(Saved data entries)
================================

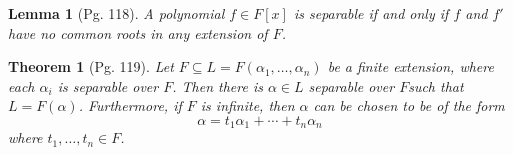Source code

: \documentclass[leqno]{article}
\newtheorem{theorem}{Theorem}
\newtheorem{lemma}{Lemma}
\theoremstyle{definition}
\theoremstyle{remark}
\theoremstyle{definition}
\begin{document}
    \begin{lemma}[Pg. 118]\label{lem:12}
        A polynomial $f\in F[x]$ is separable if and only if $f$ and $f'$ have no common roots in any extension of $F$.
    \end{lemma}
    \begin{theorem}[Pg. 119]\label{thm:6}
        Let $F\subseteq L=F(\alpha_1,\dots,\alpha_n)$ be a finite extension, where each $\alpha_i$ is separable over $F$. Then there is $\alpha\in L$ separable over $F$such that $L=F(\alpha)$. Furthermore, if $F$ is infinite, then $\alpha$ can be chosen to be of the form 
            \begin{equation*}
                \alpha=t_1\alpha_1+\cdots+t_n\alpha_n
            \end{equation*}
        where $t_1,\dots,t_n\in F$.
    \end{theorem}
\end{document}
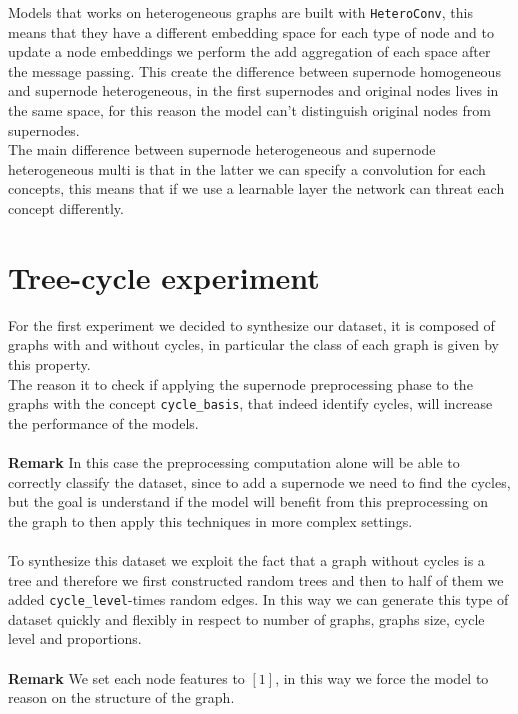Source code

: \documentclass[twoside,11pt]{article}
\begin{document}
\noindent
Models that works on heterogeneous graphs are built with \texttt{HeteroConv}, this means that they have a different embedding space for each type of node and to update a node embeddings we perform the add aggregation of each space after the message passing. This create the difference between supernode homogeneous and supernode heterogeneous, in the first supernodes and original nodes lives in the same space, for this reason the model can't distinguish original nodes from supernodes.\\
The main difference between supernode heterogeneous and supernode heterogeneous multi is that in the latter we can specify a convolution for each concepts, this means that if we use a learnable layer the network can threat each concept differently.



\section{Tree-cycle experiment} %
\label{sec:tree_cycle_experiment}
For the first experiment we decided to synthesize our dataset, it is composed of graphs with and without cycles, in particular the class of each graph is given by this property. \\
The reason it to check if applying the supernode preprocessing phase to the graphs with the concept \texttt{cycle\_basis}, that indeed identify cycles,  will increase the performance of the models.\\\\
{\bf Remark}
{
        In this case the preprocessing computation alone will be able to correctly classify the dataset, since to add a supernode we need to find the cycles, but the goal is understand if the model will benefit from this preprocessing on the graph to then apply this techniques in more complex settings.
}\\\\
    \noindent
    To synthesize this dataset we exploit the fact that a graph without cycles is a tree and therefore we first constructed random trees and then to half of them we added \texttt{cycle\_level}-times random edges. In this way we can generate this type of dataset quickly and flexibly in respect to number of graphs, graphs size, cycle level and proportions.\\\\
{\bf Remark}
{
        We set each node features to \( [1] \), in this way we force the model to reason on the structure of the graph.
}
\end{document}
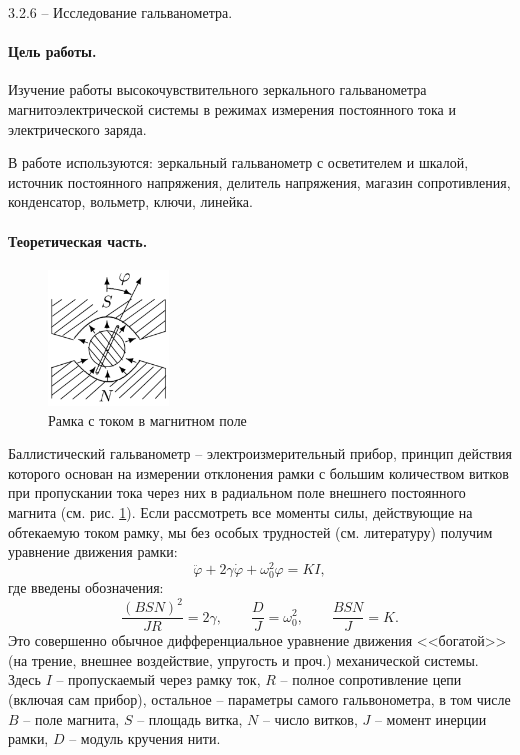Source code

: \documentclass{../lab_class}
\begin{document}
{\Large 3.2.6 -- Исследование гальванометра.}

\paragraph{Цель работы.}
Изучение работы высокочувствительного зеркального гальванометра магнитоэлектрической системы в режимах измерения постоянного тока и электрического заряда.

В работе используются: зеркальный гальванометр с осветителем и шкалой, источник постоянного напряжения, делитель напряжения, магазин сопротивления, конденсатор, вольметр, ключи, линейка.

\paragraph{Теоретическая часть.}

\begin{figure}
	\centering
	\includegraphics[width=3.2cm]{galvanometer.png}
	\caption{Рамка с током в магнитном поле}
	\label{fig:galvano}
\end{figure}

Баллистический гальванометр -- электроизмерительный прибор, принцип действия которого основан на измерении отклонения рамки с большим количеством витков при пропускании тока через них в радиальном поле внешнего постоянного магнита (см. рис. \ref{fig:galvano}). Если рассмотреть все моменты силы, действующие на обтекаемую током рамку, мы без особых трудностей (см. литературу) получим уравнение движения рамки:
\begin{equation}\label{eq:galvano_movement}
	\ddot{\varphi} + 2 \gamma \dot{\varphi} + \omega_0^2 \varphi = KI,
\end{equation}
где введены обозначения:
\begin{equation*}
	\frac{(BSN)^2}{JR} = 2 \gamma, \qquad \frac{D}{J} = \omega_0^2, \qquad \frac{BSN}{J} = K.
\end{equation*}
Это совершенно обычное дифференциальное уравнение движения <<богатой>> (на трение, внешнее воздействие, упругость и проч.) механической системы. Здесь $I$ -- пропускаемый через рамку ток, $R$ -- полное сопротивление цепи (включая сам прибор), остальное -- параметры самого гальвонометра, в том числе $B$ -- поле магнита, $S$ -- площадь витка, $N$ -- число витков, $J$ -- момент инерции рамки, $D$ -- модуль кручения нити. 
\end{document}
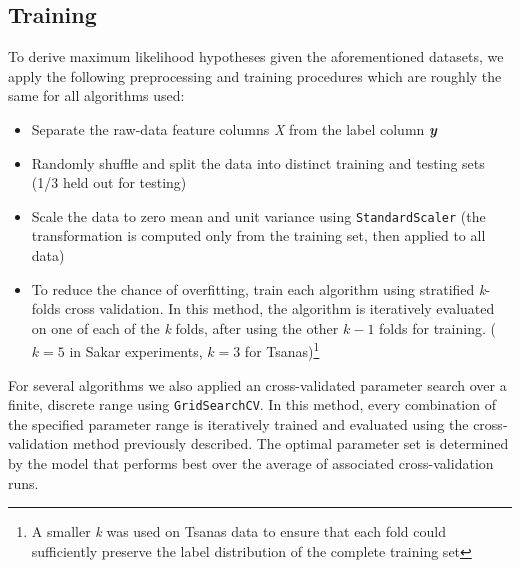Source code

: \documentclass[12pt]{article}
\begin{document}
\subsection{Training}
To derive maximum likelihood hypotheses given the aforementioned datasets, we apply the following preprocessing and training procedures which are roughly the same for all algorithms used:
\begin{itemize}
  \item Separate the raw-data feature columns \textit{X} from the label column \textbf{\textit{y}}
  \item Randomly shuffle and split the data into distinct training and testing sets (1/3 held out for testing)
  \item Scale the data to zero mean and unit variance using \texttt{StandardScaler} (the transformation is computed only from the training set, then applied to all data)
  \item To reduce the chance of overfitting, train each algorithm using stratified \textit{k}-folds cross validation. In this method, the algorithm is iteratively evaluated on one of each of the \textit{k} folds, after using the other $k-1$ folds for training. ($k=5$ in Sakar experiments, $k=3$ for Tsanas)\footnote{A smaller \textit{k} was used on Tsanas data to ensure that each fold could sufficiently preserve the label distribution of the complete training set}
\end{itemize}

For several algorithms we also applied an cross-validated parameter search over a finite, discrete range using \texttt{GridSearchCV}. In this method, every combination of the specified parameter range is iteratively trained and evaluated using the cross-validation method previously described. The optimal parameter set is determined by the model that performs best over the average of associated cross-validation runs.
\end{document}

================================

Return the lines of the records that include the string "have".

        A polynomial $f\in F[x]$ is separable if and only if $f$ and $f'$ have no common roots in any extension of $F$.
Models that works on heterogeneous graphs are built with \texttt{HeteroConv}, this means that they have a different embedding space for each type of node and to update a node embeddings we perform the add aggregation of each space after the message passing. This create the difference between supernode homogeneous and supernode heterogeneous, in the first supernodes and original nodes lives in the same space, for this reason the model can't distinguish original nodes from supernodes.\\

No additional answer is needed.